··· Material for this exercise ···

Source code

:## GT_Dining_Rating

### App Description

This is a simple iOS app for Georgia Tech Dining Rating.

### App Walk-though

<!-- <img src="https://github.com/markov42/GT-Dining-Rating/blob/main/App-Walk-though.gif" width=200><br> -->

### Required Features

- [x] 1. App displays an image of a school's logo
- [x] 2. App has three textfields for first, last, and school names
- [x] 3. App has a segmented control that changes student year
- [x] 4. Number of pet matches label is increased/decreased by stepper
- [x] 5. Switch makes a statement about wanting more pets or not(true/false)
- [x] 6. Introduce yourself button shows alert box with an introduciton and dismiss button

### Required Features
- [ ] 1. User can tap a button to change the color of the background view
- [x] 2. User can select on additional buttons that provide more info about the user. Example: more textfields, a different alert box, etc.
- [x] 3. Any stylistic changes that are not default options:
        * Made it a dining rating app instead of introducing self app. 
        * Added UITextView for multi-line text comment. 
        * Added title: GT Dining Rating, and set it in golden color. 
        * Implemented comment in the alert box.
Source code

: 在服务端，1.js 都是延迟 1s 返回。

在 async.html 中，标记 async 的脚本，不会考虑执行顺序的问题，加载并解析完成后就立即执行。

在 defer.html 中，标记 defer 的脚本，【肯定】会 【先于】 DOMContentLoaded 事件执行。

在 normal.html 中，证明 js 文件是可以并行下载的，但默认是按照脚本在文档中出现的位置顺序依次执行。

···

[What you should do]:
The whole block of entries above should be repeated exactly.

[Output]:
Source code

:## GT_Dining_Rating

### App Description

This is a simple iOS app for Georgia Tech Dining Rating.

### App Walk-though

<!-- <img src="https://github.com/markov42/GT-Dining-Rating/blob/main/App-Walk-though.gif" width=200><br> -->

### Required Features

- [x] 1. App displays an image of a school's logo
- [x] 2. App has three textfields for first, last, and school names
- [x] 3. App has a segmented control that changes student year
- [x] 4. Number of pet matches label is increased/decreased by stepper
- [x] 5. Switch makes a statement about wanting more pets or not(true/false)
- [x] 6. Introduce yourself button shows alert box with an introduciton and dismiss button

### Required Features
- [ ] 1. User can tap a button to change the color of the background view
- [x] 2. User can select on additional buttons that provide more info about the user. Example: more textfields, a different alert box, etc.
- [x] 3. Any stylistic changes that are not default options:
        * Made it a dining rating app instead of introducing self app. 
        * Added UITextView for multi-line text comment. 
        * Added title: GT Dining Rating, and set it in golden color. 
        * Implemented comment in the alert box.
Source code

: 在服务端，1.js 都是延迟 1s 返回。

在 async.html 中，标记 async 的脚本，不会考虑执行顺序的问题，加载并解析完成后就立即执行。

在 defer.html 中，标记 defer 的脚本，【肯定】会 【先于】 DOMContentLoaded 事件执行。

在 normal.html 中，证明 js 文件是可以并行下载的，但默认是按照脚本在文档中出现的位置顺序依次执行。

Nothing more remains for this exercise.